Barham Salih [the Iraqi minister who said mosques in Blackburn are more radical than those in Iraq] is a Kurd, and likely to be less fervent in his faith than those who, as Arabs, have an identity that reinforces rather than undercuts or provides an alternative to, the identity provided by Islam. He cannot, in Iraq, speak out openly about what he might call or choose to believe is "extremism" in the mosques --nowadays, that means mostly Shi'a "extremism" -- but he can visit mosques elsewhere, and his comments, also contain an element of oblique comment on the situation in Iraq.
Since, at this point, aside from Al Qaeda in Iraq, many of the old Sunni (and Ba'athist) elite are worried about the new power of the primitive Shi'a masses, shown in the forcible re-covering of women in Basra and the entire south, and those Sunnis who were used to the relative "secularism" of the Ba'athists, now recognizing the broad attack on the previous "secularism" (that Saddam Hussein had ruthlessly enforced, not because he was in any way against Islam or a free-thinker, but because he recognized that in Iraq, any Islam-based threat to his regime would come from mosques, and those mosques would be Shi'a, not Sunni), worry about, and despise, those primitive Shi'a masses and their leaders, those whom those secular Sunnis, and of course the Christians in exile, denounce as "the turbans" (which clearly means "the Shi'a" who, unlike Allawi or Chalabi, take their religion most seriously).
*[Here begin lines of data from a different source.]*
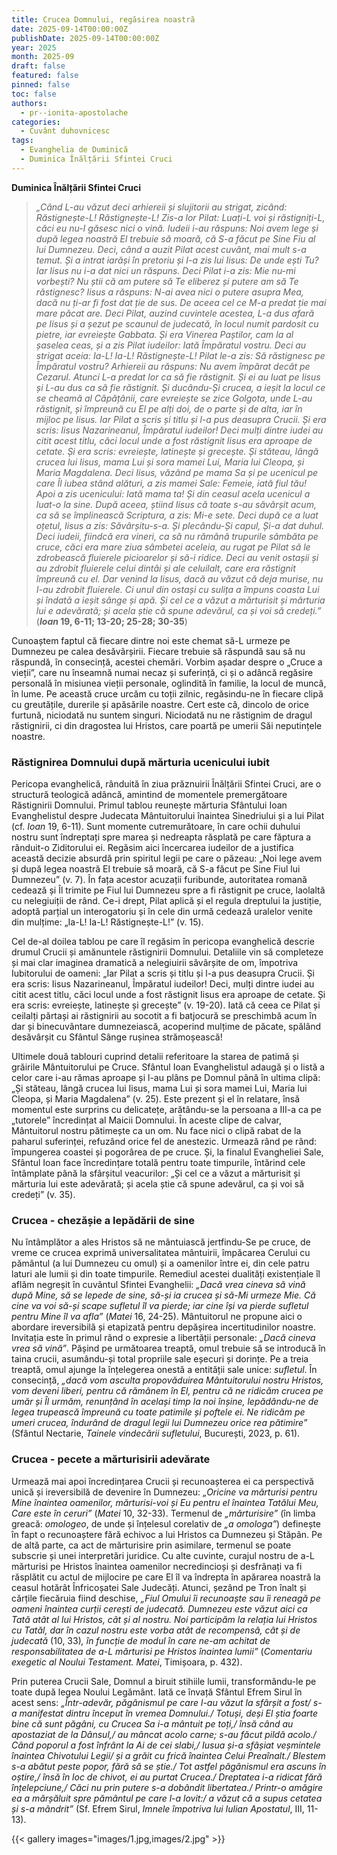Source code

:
 ```yaml
---
title: Crucea Domnului, regăsirea noastră
date: 2025-09-14T00:00:00Z
publishDate: 2025-09-14T00:00:00Z
year: 2025
month: 2025-09
draft: false
featured: false
pinned: false
toc: false
authors:
  - pr--ionita-apostolache
categories:
  - Cuvânt duhovnicesc
tags:
  - Evanghelia de Duminică
  - Duminica Înălțării Sfintei Cruci
---
```

**Duminica Înălțării Sfintei Cruci**

> _„Când L-au văzut deci arhiereii și slujitorii au strigat, zicând: Răstignește-L! Răstignește-L! Zis-a lor Pilat: Luați-L voi și răstigniți-L, căci eu nu-I găsesc nici o vină. Iudeii i-au răspuns: Noi avem lege și după legea noastră El trebuie să moară, că S-a făcut pe Sine Fiu al lui Dumnezeu. Deci, când a auzit Pilat acest cuvânt, mai mult s-a temut. Și a intrat iarăși în pretoriu și I-a zis lui Iisus: De unde ești Tu? Iar Iisus nu i-a dat nici un răspuns. Deci Pilat i-a zis: Mie nu-mi vorbești? Nu știi că am putere să Te eliberez și putere am să Te răstignesc? Iisus a răspuns: N-ai avea nici o putere asupra Mea, dacă nu ți-ar fi fost dat ție de sus. De aceea cel ce M-a predat ție mai mare păcat are. Deci Pilat, auzind cuvintele acestea, L-a dus afară pe Iisus și a șezut pe scaunul de judecată, în locul numit pardosit cu pietre, iar evreiește Gabbata. Și era Vinerea Paștilor, cam la al șaselea ceas, și a zis Pilat iudeilor: Iată Împăratul vostru. Deci au strigat aceia: Ia-L! Ia-L! Răstignește-L! Pilat le-a zis: Să răstignesc pe Împăratul vostru? Arhiereii au răspuns: Nu avem împărat decât pe Cezarul. Atunci L-a predat lor ca să fie răstignit. Și ei au luat pe Iisus și L-au dus ca să fie răstignit. Și ducându-Și crucea, a ieșit la locul ce se cheamă al Căpățânii, care evreiește se zice Golgota, unde L-au răstignit, și împreună cu El pe alți doi, de o parte și de alta, iar în mijloc pe Iisus. Iar Pilat a scris și titlu și l-a pus deasupra Crucii. Și era scris: Iisus Nazarineanul, Împăratul iudeilor! Deci mulți dintre iudei au citit acest titlu, căci locul unde a fost răstignit Iisus era aproape de cetate. Și era scris: evreiește, latinește și grecește. Și stăteau, lângă crucea lui Iisus, mama Lui și sora mamei Lui, Maria lui Cleopa, și Maria Magdalena. Deci Iisus, văzând pe mama Sa și pe ucenicul pe care Îl iubea stând alături, a zis mamei Sale: Femeie, iată fiul tău! Apoi a zis ucenicului: Iată mama ta! Și din ceasul acela ucenicul a luat-o la sine. După aceea, știind Iisus că toate s-au săvârșit acum, ca să se împlinească Scriptura, a zis: Mi-e sete. Deci după ce a luat oțetul, Iisus a zis: Săvârșitu-s-a. Și plecându-Și capul, Și-a dat duhul. Deci iudeii, fiindcă era vineri, ca să nu rămână trupurile sâmbăta pe cruce, căci era mare ziua sâmbetei aceleia, au rugat pe Pilat să le zdrobească fluierele picioarelor și să-i ridice. Deci au venit ostașii și au zdrobit fluierele celui dintâi și ale celuilalt, care era răstignit împreună cu el. Dar venind la Iisus, dacă au văzut că deja murise, nu I-au zdrobit fluierele. Ci unul din ostași cu sulița a împuns coasta Lui și îndată a ieșit sânge și apă. Și cel ce a văzut a mărturisit și mărturia lui e adevărată; și acela știe că spune adevărul, ca și voi să credeți.”_ (**_Ioan_ 19, 6-11; 13-20; 25-28; 30-35**)

Cunoaștem faptul că fiecare dintre noi este chemat să-L urmeze pe Dumnezeu pe calea desăvârșirii. Fiecare trebuie să răspundă sau să nu răspundă, în consecință, acestei chemări. Vorbim așadar despre o „Cruce a vieții”, care nu înseamnă numai necaz și suferință, ci și o adâncă regăsire personală în misiunea vieții personale, oglindită în familie, la locul de muncă, în lume. Pe această cruce urcăm cu toții zilnic, regăsindu-ne în fiecare clipă cu greutățile, durerile și apăsările noastre. Cert este că, dincolo de orice furtună, niciodată nu suntem singuri. Niciodată nu ne răstignim de dragul răstignirii, ci din dragostea lui Hristos, care poartă pe umerii Săi neputințele noastre.

### Răstignirea Domnului după mărturia ucenicului iubit

Pericopa evanghelică, rânduită în ziua prăznuirii Înălțării Sfintei Cruci, are o structură teologică adâncă, amintind de momentele premergătoare Răstignirii Domnului. Primul tablou reunește mărturia Sfântului Ioan Evanghelistul despre Judecata Mântuitorului înaintea Sinedriului și a lui Pilat (cf. _Ioan_ 19, 6-11). Sunt momente cutremurătoare, în care ochii duhului nostru sunt îndreptați spre marea și nedreapta răsplată pe care făptura a rânduit-o Ziditorului ei. Regăsim aici încercarea iudeilor de a justifica această decizie absurdă prin spiritul legii pe care o păzeau: „Noi lege avem și după legea noastră El trebuie să moară, că S-a făcut pe Sine Fiul lui Dumnezeu” (v. 7). În fața acestor acuzații furibunde, autoritatea romană cedează și Îl trimite pe Fiul lui Dumnezeu spre a fi răstignit pe cruce, laolaltă cu nelegiuiții de rând. Ce-i drept, Pilat aplică și el regula dreptului la justiție, adoptă parțial un interogatoriu și în cele din urmă cedează uralelor venite din mulțime: „Ia-L! Ia-L! Răstignește-L!” (v. 15).

Cel de-al doilea tablou pe care îl regăsim în pericopa evanghelică descrie drumul Crucii și amănuntele răstignirii Domnului. Detaliile vin să completeze și mai clar imaginea dramatică a nelegiuirii săvârșite de om, împotriva Iubitorului de oameni: „Iar Pilat a scris și titlu și l-a pus deasupra Crucii. Și era scris: Iisus Nazarineanul, Împăratul iudeilor! Deci, mulți dintre iudei au citit acest titlu, căci locul unde a fost răstignit Iisus era aproape de cetate. Și era scris: evreiește, latinește și grecește” (v. 19-20). Iată că ceea ce Pilat și ceilalți părtași ai răstignirii au socotit a fi batjocură se preschimbă acum în dar și binecuvântare dumnezeiască, acoperind mulțime de păcate, spălând desăvârșit cu Sfântul Sânge rușinea strămoșească!

Ultimele două tablouri cuprind detalii referitoare la starea de patimă și grăirile Mântuitorului pe Cruce. Sfântul Ioan Evanghelistul adaugă și o listă a celor care i-au rămas aproape și l-au plâns pe Domnul până în ultima clipă: „Și stăteau, lângă crucea lui Iisus, mama Lui și sora mamei Lui, Maria lui Cleopa, și Maria Magdalena” (v. 25). Este prezent și el în relatare, însă momentul este surprins cu delicatețe, arătându-se la persoana a III-a ca pe „tutorele” încredințat al Maicii Domnului. În aceste clipe de calvar, Mântuitorul nostru pătimește ca un om. Nu face nici o clipă rabat de la paharul suferinței, refuzând orice fel de anestezic. Urmează rând pe rând: împungerea coastei și pogorârea de pe cruce. Și, la finalul Evangheliei Sale, Sfântul Ioan face încredințare totală pentru toate timpurile, întărind cele întâmplate până la sfârșitul veacurilor: „Și cel ce a văzut a mărturisit și mărturia lui este adevărată; și acela știe că spune adevărul, ca și voi să credeți” (v. 35).

### Crucea - chezășie a lepădării de sine

Nu întâmplător a ales Hristos să ne mântuiască jertfindu-Se pe cruce, de vreme ce crucea exprimă universalitatea mântuirii, împăcarea Cerului cu pământul (a lui Dumnezeu cu omul) și a oamenilor între ei, din cele patru laturi ale lumii și din toate timpurile. Remediul acestei dualități existențiale îl aflăm negreșit în cuvântul Sfintei Evanghelii: _„Dacă vrea cineva să vină după Mine, să se lepede de sine, să-și ia crucea și să-Mi urmeze Mie. Că cine va voi să-și scape sufletul îl va pierde; iar cine își va pierde sufletul pentru Mine îl va afla”_ (_Matei_ 16, 24-25). Mântuitorul ne propune aici o abordare ireversibilă și etapizată pentru depășirea incertitudinilor noastre. Invitația este în primul rând o expresie a libertății personale: _„Dacă cineva vrea să vină”_. Pășind pe următoarea treaptă, omul trebuie să se introducă în taina crucii, asumându-și total propriile sale eșecuri și dorințe. Pe a treia treaptă, omul ajunge la înțelegerea onestă a entității sale unice: _sufletul_. În consecință, _„dacă vom asculta propovăduirea Mântuitorului nostru Hristos, vom deveni liberi, pentru că rămânem în El, pentru că ne ridicăm crucea pe umăr și Îl urmăm, renunțând în același timp la noi înșine, lepădându-ne de legea trupească împreună cu toate patimile și poftele ei. Ne ridicăm pe umeri crucea, îndurând de dragul legii lui Dumnezeu orice rea pătimire”_ (Sfântul Nectarie, _Tainele vindecării sufletului_, București, 2023, p. 61).

### Crucea - pecete a mărturisirii adevărate

Urmează mai apoi încredințarea Crucii și recunoașterea ei ca perspectivă unică și ireversibilă de devenire în Dumnezeu: _„Oricine va mărturisi pentru Mine înaintea oamenilor, mărturisi-voi și Eu pentru el înaintea Tatălui Meu, Care este în ceruri”_ (_Matei_ 10, 32-33). Termenul de _„mărturisire”_ (în limba greacă: _omologeo_, de unde și înțelesul corelativ de _„a omologa”_) definește în fapt o recunoaștere fără echivoc a lui Hristos ca Dumnezeu și Stăpân. Pe de altă parte, ca act de mărturisire prin asimilare, termenul se poate subscrie și unei interpretări juridice. Cu alte cuvinte, curajul nostru de a-L mărturisi pe Hristos înaintea oamenilor necredincioși și desfrânați va fi răsplătit cu actul de mijlocire pe care El îl va îndrepta în apărarea noastră la ceasul hotărât Înfricoșatei Sale Judecăți. Atunci, șezând pe Tron înalt și cărțile fiecăruia fiind deschise, _„Fiul Omului îi recunoaște sau îi reneagă pe oameni înaintea curții cerești de judecată. Dumnezeu este văzut aici ca Tată atât al lui Hristos, cât și al nostru. Noi participăm la relația lui Hristos cu Tatăl, dar în cazul nostru este vorba atât de recompensă, cât și de judecată_ (10, 33)_, în funcție de modul în care ne-am achitat de responsabilitatea de a-L mărturisi pe Hristos înaintea lumii”_ (_Comentariu exegetic al Noului Testament. Matei_, Timișoara, p. 432).

Prin puterea Crucii Sale, Domnul a biruit stihiile lumii, transformându-le pe toate după legea Noului Legământ. Iată ce învață Sfântul Efrem Sirul în acest sens: _„Într-adevăr, păgânismul pe care l-au văzut la sfârșit a fost/ s-a manifestat dintru început în vremea Domnului./ Totuși, deși El știa foarte bine că sunt păgâni, cu Crucea Sa i-a mântuit pe toți,/ însă când au apostaziat de la Dânsul,/ au mâncat acolo carne; s-au făcut pildă acolo./ Când poporul a fost înfrânt la Ai de cei slabi,/ Iusua și-a sfâșiat veșmintele înaintea Chivotului Legii/ și a grăit cu frică înaintea Celui Preaînalt./ Blestem s-a abătut peste popor, fără să se știe./ Tot astfel păgânismul era ascuns în oștire,/ însă în loc de chivot, ei au purtat Crucea./ Dreptatea i-a ridicat fără înțelepciune,/ Căci nu prin putere s-a dobândit libertatea./ Printr-o amăgire ea a mărșăluit spre pământul pe care l-a lovit:/ a văzut că a supus cetatea și s-a mândrit”_ (Sf. Efrem Sirul, _Imnele împotriva lui Iulian Apostatul_, III, 11-13).

{{< gallery images="images/1.jpg,images/2.jpg" >}}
The comment of Barham Salih about the "extremism" of the mosque he visited in England is perfectly, uncomplicatedly truthful. But what led him to make the comment reflects his own position, and views, and background, and the current state of affairs in Iraq, where the Shi'a have won, and now, within the Shi'a camp, the fight is between the "turbans" and the others, the ones whom so many in Washington assumed, quite naively, would necessarily inherit power -- Chalabi, or Allawi, or others of that secularisant ilk.